A miscellany compiled by Mícheál Óg at various locations over a long period ─ 1800-31. It contains a copy of Agallamh na Seanóradh, poems, an account of the 1798 rebellion, a note on the patrimony of the Ó Longáin family, a life of the saint and martyr, St Margaret inter al.

RIA MS 23 G 24                   Betham Collection

A list of the books in Mícheál Óg’s possession; he considered these to be essential for the promotion of scholarship.

RIA MS 12 0 7    Windele & Croker Papers

This manuscript is an amalgam of papers connected with John Windele (main section) and letters and notes addressed to Thomas Crofton Croker by David Murphy, an Irish scripture reader at West street Chapel, Soho, London. The works contained in the Windele section are by a large number of noted 19th-century scribes and scholars, including Eugene O’Curry, John O’Daly, the Dublin bookseller and publisher, Peattair Ó Longáin, Mícheál Óg Ó Longáin, James Sullivan et al. Shown here on p. 49, is Micheál Óg Ó Longáin’s poem which begins:

‘Maidean mín riomh ghréin re sleasaimh Laoi na ccraobh’,  with Peattair Ó Longáin’s signature.

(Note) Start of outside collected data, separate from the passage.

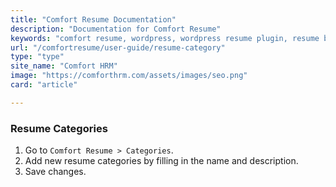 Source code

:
 ```yaml
---
title: "Comfort Resume Documentation"
description: "Documentation for Comfort Resume"
keywords: "comfort resume, wordpress, wordpress resume plugin, resume builder"
url: "/comfortresume/user-guide/resume-category"
type: "type"
site_name: "Comfort HRM"
image: "https://comforthrm.com/assets/images/seo.png"
card: "article"

---
```


### Resume Categories

1. Go to `Comfort Resume > Categories`.
2. Add new resume categories by filling in the name and description.
3. Save changes.


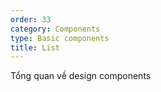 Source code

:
 ```yaml
---
order: 33
category: Components
type: Basic components
title: List
---
```


Tổng quan về design components
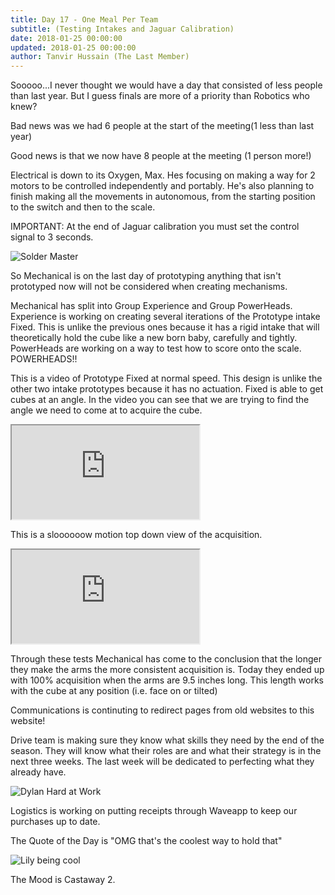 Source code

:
 ```yaml
---
title: Day 17 - One Meal Per Team
subtitle: (Testing Intakes and Jaguar Calibration)
date: 2018-01-25 00:00:00
updated: 2018-01-25 00:00:00
author: Tanvir Hussain (The Last Member)
---
```


Sooooo...I never thought we would have a day that consisted of less people than last year. But I guess finals are more of a priority than Robotics who knew?

Bad news was we had 6 people at the start of the meeting(1 less than last year)

Good news is that we now have 8 people at the meeting (1 person more!)

Electrical is down to its Oxygen, Max. Hes focusing on making a way for 2 motors to be controlled independently and portably. He's also planning to finish making all the movements in autonomous, from the starting position to the switch and then to the scale.

IMPORTANT: At the end of Jaguar calibration you must set the control signal to 3 seconds.

![Solder Master](/images/20180125/solder-master.jpg)

So Mechanical is on the last day of prototyping anything that isn't prototyped now will not be considered when creating mechanisms.

Mechanical has split into Group Experience and Group PowerHeads. Experience is working on creating several iterations of the Prototype intake Fixed. This is unlike the previous ones because it has a rigid intake that will theoretically hold the cube like a new born baby, carefully and tightly. PowerHeads are working on a way to test how to score onto the scale. POWERHEADS!!

This is a video of Prototype Fixed at normal speed. This design is unlike the other two intake prototypes because it has no actuation. Fixed is able to get cubes at an angle. In the video you can see that we are trying to find the angle we need to come at to acquire the cube.

<div class="videowrapper">
  <iframe
   src="https://www.youtube.com/embed/kNwus384hXs" allowfullscreen></iframe>
</div>

This is a sloooooow motion top down view of the acquisition.

<div class="videowrapper">
  <iframe
   src="https://www.youtube.com/embed/PPD9RE_gZxo" allowfullscreen></iframe>
</div>

Through these tests Mechanical has come to the conclusion that the longer they make the arms the more consistent acquisition is. Today they ended up with 100% acquisition when the arms are 9.5 inches long. This length works with the cube at any position (i.e. face on or tilted)

Communications is continuting to redirect pages from old websites to this website!

Drive team is making sure they know what skills they need by the end of the season. They will know what their roles are and what their strategy is in the next three weeks. The last week will be dedicated to perfecting what they already have.

![Dylan Hard at Work](/images/20180125/dylan-hard-at-work.jpg)

Logistics is working on putting receipts through Waveapp to keep our purchases up to date.

The Quote of the Day is "OMG that's the coolest way to hold that"

![Lily being cool](/images/20180125/lily-being-cool.jpg)

The Mood is Castaway 2.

RIA MS 12 0 7 Windele & Croker Papers

RIA MS 23 M 14

The manuscript lacks a scribal signature. The poem shown here ‘Maidin drúchta ar starta an Gaodhuilge luidheas’ was composed in 1795 by Mícheál Óg. The poem was indexed by his son, Seosamh, in ‘Index to Irish initial lines’, vol. 3, 1866-7. Seosamh completed the work commenced by his brother, Pól, who died in March 1866.

RIA MS 23 M 14, p.1

RIA MS 12 I 5    Windele Collection

This manuscript contains a transcript of the Annals of Innisfallen made by John Windele in 1843 and from p. 205 onwards, a translation of the Annals of Innisfallen, done by Mícheál Óg Ó Longáin.  Windele suspects that these are actually the Annals of Munster, another compilation. The images shown below, pp. 206-7, lists the rents due by the various lords of Munster to the King of Cashel. Mícheál Óg and his sons translated texts as well as transcribing them for the use of others.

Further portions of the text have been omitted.